Graduation and Studying Abroad

I’ve been awake since 6am because I couldn’t sleep, so forgive me if this post lacks coherency. Anyways, in a lot of ways, graduation reminds me of the end of my year abroad. Both experiences just felt so surreal—and still do—because they were definitive epilogues to different chapters in my life. Granted, I spent three years at R-MC versus one year in Nice, but I honestly don’t understand where the time went. Am I really free of school forever? (Hush, ignore the fact that I might go to grad school.) I have, however, left behind a place that indelibly marked my life and helped shape who I am today, much like Nice did.

Parts of both experiences also passed in a blur. With regards to France, I barely remember saying goodbye to my classmates, running across airports, and climbing into planes. And today, the whole getting-my-diploma has blended together into a haze—according to one professor and two friends, I had a cheering squad, but I noticed absolutely nothing because I panicked a bit and thought, “There are too many people watching me I have to get off this stage right now.” (I did, however, succeed in not tripping!)

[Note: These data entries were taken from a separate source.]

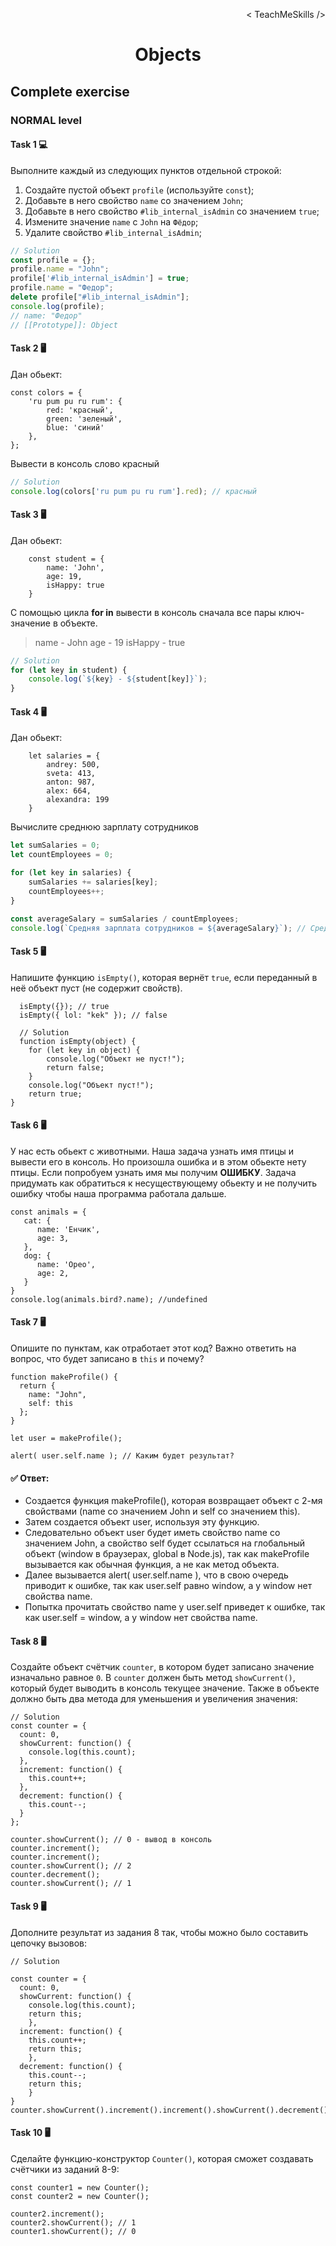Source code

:<p align='right'>< TeachMeSkills /></p>
<h1 align='center'>Objects</h1>

## Complete exercise

### NORMAL level

#### Task 1 💻

Выполните каждый из следующих пунктов отдельной строкой:
1. Создайте пустой объект `profile` (используйте `const`);
2. Добавьте в него свойство `name` со значением `John`;
3. Добавьте в него свойство `#lib_internal_isAdmin` со значением `true`;
4. Измените значение `name` с `John` на `Фёдор`;
5. Удалите свойство `#lib_internal_isAdmin`;

```javascript
// Solution
const profile = {};
profile.name = "John";
profile['#lib_internal_isAdmin'] = true;
profile.name = "Федор";
delete profile["#lib_internal_isAdmin"];
console.log(profile); 
// name: "Федор"
// [[Prototype]]: Object
```

#### Task 2 🖥

Дан обьект:

```JS
const colors = {
    'ru pum pu ru rum': {
        red: 'красный',
        green: 'зеленый',
        blue: 'синий'
    },
};
```

Вывести в консоль слово красный

```javascript
// Solution
console.log(colors['ru pum pu ru rum'].red); // красный
```

#### Task 3 🖥

Дан обьект:

```JS
    const student = {
        name: 'John',
        age: 19,
        isHappy: true
    }
```

C помощью цикла **for in** вывести в консоль сначала все пары ключ-значение в объекте.

> name - John age - 19 isHappy - true

```javascript
// Solution
for (let key in student) {
    console.log(`${key} - ${student[key]}`);
}
```
#### Task 4 🖥

Дан обьект:

```JS
    let salaries = {
        andrey: 500,
        sveta: 413,
        anton: 987,
        alex: 664,
        alexandra: 199
    }
```
Вычислите среднюю зарплату сотрудников

```javascript
let sumSalaries = 0;
let countEmployees = 0;

for (let key in salaries) {
    sumSalaries += salaries[key];
    countEmployees++;
}

const averageSalary = sumSalaries / countEmployees;
console.log(`Средняя зарплата сотрудников = ${averageSalary}`); // Средняя зарплата сотрудников = 552.6
```

#### Task 5 🖥

Напишите функцию `isEmpty()`, которая вернёт `true`, если переданный в неё объект пуст (не содержит свойств).

```JS
  isEmpty({}); // true
  isEmpty({ lol: "kek" }); // false

  // Solution
  function isEmpty(object) {
    for (let key in object) {
        console.log("Объект не пуст!");
        return false; 
    }
    console.log("Объект пуст!");
    return true;
}
```

#### Task 6 🖥

У нас есть обьект с животными. Наша задача узнать имя птицы и вывести его в консоль. Но произошла ошибка и в этом обьекте нету птицы. Если попробуем узнать имя мы получим **ОШИБКУ**. 
Задача придумать как обратиться к несуществующему обьекту и не получить ошибку чтобы наша программа работала дальше.

```JS
const animals = {
   cat: {
      name: 'Енчик',
      age: 3,
   },
   dog: {
      name: 'Орео',
      age: 2,
   }
}
console.log(animals.bird?.name); //undefined
```

#### Task 7 🖥

Опишите по пунктам, как отработает этот код?
Важно ответить на вопрос, что будет записано в `this` и почему?
```JS
function makeProfile() {
  return {
    name: "John",
    self: this
  };
}

let user = makeProfile();

alert( user.self.name ); // Каким будет результат?
```

#### ✅ Ответ: 
* Создается функция makeProfile(), которая возвращает объект с 2-мя свойствами (name со значением John и self со значением this).
* Затем создается объект user, используя эту функцию. 
* Следовательно объект user будет иметь свойство name со значением John, а свойство self будет ссылаться на глобальный объект (window в браузерах, global в Node.js), так как makeProfile вызывается как обычная функция, а не как метод объекта.
* Далее вызывается alert( user.self.name ), что в свою очередь приводит к ошибке, так как user.self равно window, а у window нет свойства name.
* Попытка прочитать свойство name у user.self приведет к ошибке, так как user.self = window, а у window нет свойства name.

#### Task 8 🖥

Создайте объект счётчик `counter`, в котором будет записано значение изначально равное `0`.
В `counter` должен быть метод `showCurrent()`, который будет выводить в консоль текущее значение.
Также в объекте должно быть два метода для уменьшения и увеличения значения:

```JS
// Solution 
const counter = {
  count: 0,
  showCurrent: function() {
    console.log(this.count);
  },
  increment: function() {
    this.count++;
  },
  decrement: function() {
    this.count--;
  }
};

counter.showCurrent(); // 0 - вывод в консоль
counter.increment();
counter.increment();
counter.showCurrent(); // 2
counter.decrement();
counter.showCurrent(); // 1
```

#### Task 9 🖥

Дополните результат из задания 8 так, чтобы можно было составить цепочку вызовов:

```JS
// Solution

const counter = {
  count: 0,
  showCurrent: function() {
    console.log(this.count);
    return this;
    },
  increment: function() {
    this.count++;
    return this;
    },
  decrement: function() {
    this.count--;
    return this;
    }
}
counter.showCurrent().increment().increment().showCurrent().decrement().showCurrent();
```

#### Task 10 🖥

Сделайте функцию-конструктор `Counter()`, которая сможет создавать счётчики из заданий 8-9:

```JS
const counter1 = new Counter();
const counter2 = new Counter();

counter2.increment();
counter2.showCurrent(); // 1
counter1.showCurrent(); // 0
```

Plus, when I finally got home after France, I was sleep-deprived and exhausted, yet oddly awake, which is a perfect description of my mental state right now. Though funnily enough, I didn’t start crying until the plane landed in Richmond, because I guess that’s when the fact that I’d left behind a lifetime of memories in Nice finally hit home. But I haven’t really cried yet after graduation, and in all honesty—despite having cried ten times before graduation about having to leave my friends and professors—I think it’s because the fact that I’m forever done with undergrad hasn’t quite sunk in yet.

That’s where the parallels end, though. Firstly, when I left Nice, there was no pomp and ceremony because I was brain-dead from seven straight hours of exams—and then I had to finish packing and leave bright and early the next morning. Secondly, in France, I didn’t have six professors who made me blush and internally scream in distress, “I HAVE TO LEAVE RIGHT NOW IMMEDIATELY” when they casually showed me off to my mom. (I’m an adult. I can handle compliments with grace.)

(As I’m typing this post, three of my friends are telling—no, yelling at—me to email one of my favorite English professors a picture of us and call the poor, innocent guy “dope.” That’s the final difference—my friends in France weren’t such terrible influences.)